• Source data:
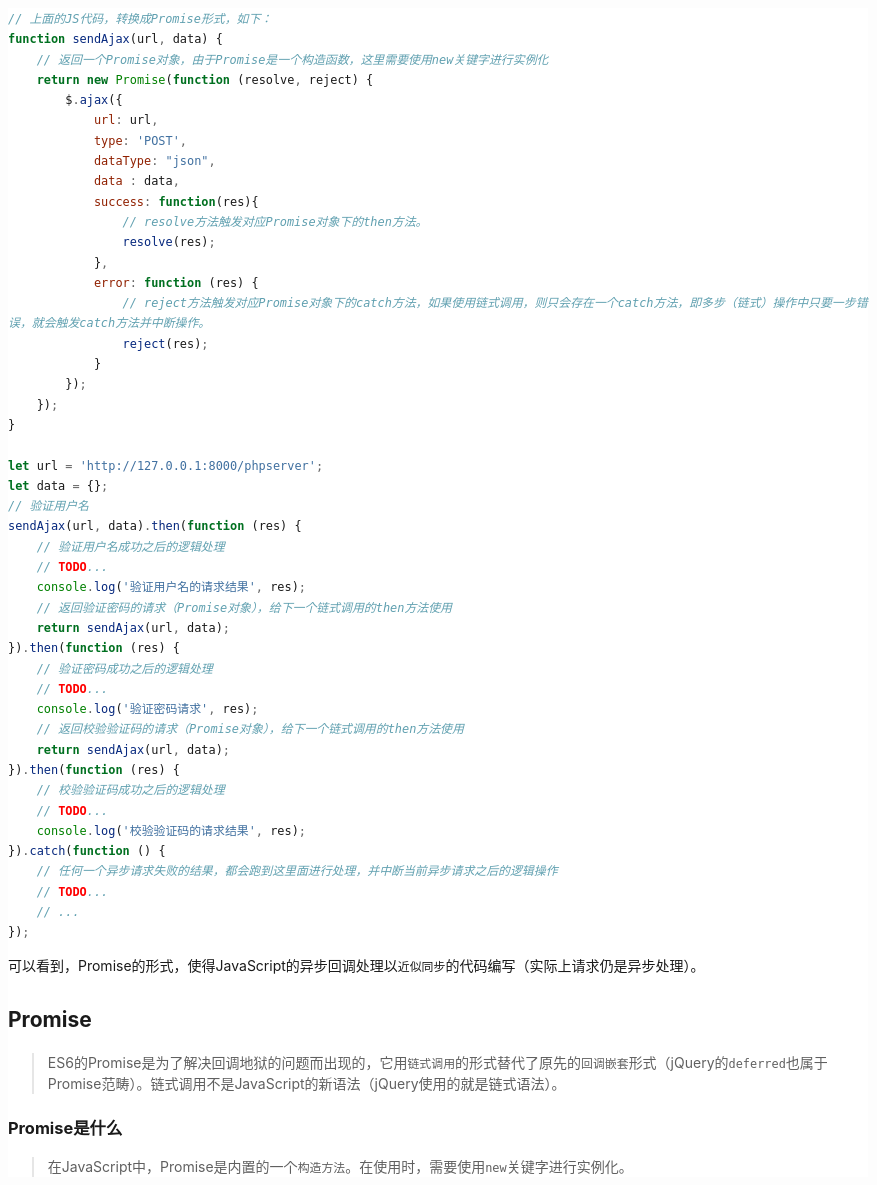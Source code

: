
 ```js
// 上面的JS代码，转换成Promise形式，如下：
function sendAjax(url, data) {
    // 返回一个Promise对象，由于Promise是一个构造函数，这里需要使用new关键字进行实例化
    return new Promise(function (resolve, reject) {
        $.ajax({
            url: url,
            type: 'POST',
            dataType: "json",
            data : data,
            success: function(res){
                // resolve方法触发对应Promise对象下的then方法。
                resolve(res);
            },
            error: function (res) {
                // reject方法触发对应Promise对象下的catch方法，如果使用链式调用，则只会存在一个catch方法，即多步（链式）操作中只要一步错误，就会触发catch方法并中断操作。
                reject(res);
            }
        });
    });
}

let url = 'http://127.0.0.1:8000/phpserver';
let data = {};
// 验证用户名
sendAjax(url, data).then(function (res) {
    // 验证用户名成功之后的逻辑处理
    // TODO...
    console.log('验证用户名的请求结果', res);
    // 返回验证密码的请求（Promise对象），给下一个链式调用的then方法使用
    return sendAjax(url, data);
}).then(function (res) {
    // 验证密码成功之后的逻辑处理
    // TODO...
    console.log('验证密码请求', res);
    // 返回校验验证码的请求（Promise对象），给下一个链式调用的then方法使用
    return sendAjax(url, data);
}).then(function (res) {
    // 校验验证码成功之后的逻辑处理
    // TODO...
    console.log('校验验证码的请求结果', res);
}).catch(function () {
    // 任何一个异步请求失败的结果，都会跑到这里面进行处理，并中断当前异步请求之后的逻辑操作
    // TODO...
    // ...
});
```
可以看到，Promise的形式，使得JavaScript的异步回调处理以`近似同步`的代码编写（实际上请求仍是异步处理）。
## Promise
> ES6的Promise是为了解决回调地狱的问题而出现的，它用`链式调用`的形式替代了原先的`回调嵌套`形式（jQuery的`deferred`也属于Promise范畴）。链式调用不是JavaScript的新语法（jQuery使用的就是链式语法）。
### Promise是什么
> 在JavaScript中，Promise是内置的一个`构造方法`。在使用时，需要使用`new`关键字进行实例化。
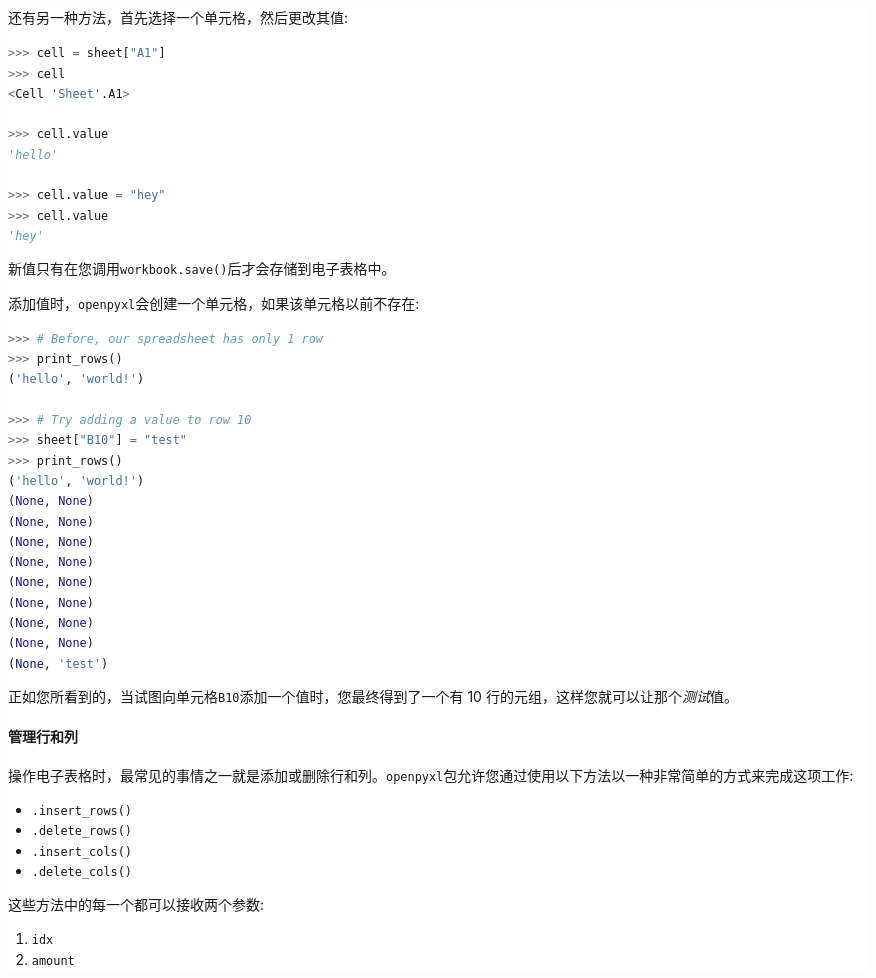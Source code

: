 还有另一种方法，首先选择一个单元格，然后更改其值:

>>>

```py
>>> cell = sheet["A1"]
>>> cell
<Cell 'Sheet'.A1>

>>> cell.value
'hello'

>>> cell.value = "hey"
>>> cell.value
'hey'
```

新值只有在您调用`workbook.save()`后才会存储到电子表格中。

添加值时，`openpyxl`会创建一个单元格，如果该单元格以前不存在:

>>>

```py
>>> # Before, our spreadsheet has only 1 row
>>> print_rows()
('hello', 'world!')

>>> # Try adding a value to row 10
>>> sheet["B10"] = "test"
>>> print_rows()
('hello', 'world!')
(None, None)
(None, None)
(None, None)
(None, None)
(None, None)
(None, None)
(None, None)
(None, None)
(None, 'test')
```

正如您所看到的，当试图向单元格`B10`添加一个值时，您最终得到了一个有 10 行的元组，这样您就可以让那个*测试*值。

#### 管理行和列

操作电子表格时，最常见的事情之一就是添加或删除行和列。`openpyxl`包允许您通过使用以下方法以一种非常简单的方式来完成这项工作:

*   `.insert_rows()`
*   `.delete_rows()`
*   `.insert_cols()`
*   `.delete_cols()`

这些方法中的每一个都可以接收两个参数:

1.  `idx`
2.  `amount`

• Brief:
Copy each line of the records precisely and drop any images they hold.

• Your solution:
Source code

:
 ```js
// 上面的JS代码，转换成Promise形式，如下：
function sendAjax(url, data) {
    // 返回一个Promise对象，由于Promise是一个构造函数，这里需要使用new关键字进行实例化
    return new Promise(function (resolve, reject) {
        $.ajax({
            url: url,
            type: 'POST',
            dataType: "json",
            data : data,
            success: function(res){
                // resolve方法触发对应Promise对象下的then方法。
                resolve(res);
            },
            error: function (res) {
                // reject方法触发对应Promise对象下的catch方法，如果使用链式调用，则只会存在一个catch方法，即多步（链式）操作中只要一步错误，就会触发catch方法并中断操作。
                reject(res);
            }
        });
    });
}

let url = 'http://127.0.0.1:8000/phpserver';
let data = {};
// 验证用户名
sendAjax(url, data).then(function (res) {
    // 验证用户名成功之后的逻辑处理
    // TODO...
    console.log('验证用户名的请求结果', res);
    // 返回验证密码的请求（Promise对象），给下一个链式调用的then方法使用
    return sendAjax(url, data);
}).then(function (res) {
    // 验证密码成功之后的逻辑处理
    // TODO...
    console.log('验证密码请求', res);
    // 返回校验验证码的请求（Promise对象），给下一个链式调用的then方法使用
    return sendAjax(url, data);
}).then(function (res) {
    // 校验验证码成功之后的逻辑处理
    // TODO...
    console.log('校验验证码的请求结果', res);
}).catch(function () {
    // 任何一个异步请求失败的结果，都会跑到这里面进行处理，并中断当前异步请求之后的逻辑操作
    // TODO...
    // ...
});
```
可以看到，Promise的形式，使得JavaScript的异步回调处理以`近似同步`的代码编写（实际上请求仍是异步处理）。
## Promise
> ES6的Promise是为了解决回调地狱的问题而出现的，它用`链式调用`的形式替代了原先的`回调嵌套`形式（jQuery的`deferred`也属于Promise范畴）。链式调用不是JavaScript的新语法（jQuery使用的就是链式语法）。
### Promise是什么
> 在JavaScript中，Promise是内置的一个`构造方法`。在使用时，需要使用`new`关键字进行实例化。
Source code

: 还有另一种方法，首先选择一个单元格，然后更改其值:

>>>

```py
>>> cell = sheet["A1"]
>>> cell
<Cell 'Sheet'.A1>

>>> cell.value
'hello'

>>> cell.value = "hey"
>>> cell.value
'hey'
```

新值只有在您调用`workbook.save()`后才会存储到电子表格中。

添加值时，`openpyxl`会创建一个单元格，如果该单元格以前不存在:

>>>

```py
>>> # Before, our spreadsheet has only 1 row
>>> print_rows()
('hello', 'world!')

>>> # Try adding a value to row 10
>>> sheet["B10"] = "test"
>>> print_rows()
('hello', 'world!')
(None, None)
(None, None)
(None, None)
(None, None)
(None, None)
(None, None)
(None, None)
(None, None)
(None, 'test')
```

正如您所看到的，当试图向单元格`B10`添加一个值时，您最终得到了一个有 10 行的元组，这样您就可以让那个*测试*值。

#### 管理行和列

操作电子表格时，最常见的事情之一就是添加或删除行和列。`openpyxl`包允许您通过使用以下方法以一种非常简单的方式来完成这项工作:

*   `.insert_rows()`
*   `.delete_rows()`
*   `.insert_cols()`
*   `.delete_cols()`

这些方法中的每一个都可以接收两个参数:

1.  `idx`
2.  `amount`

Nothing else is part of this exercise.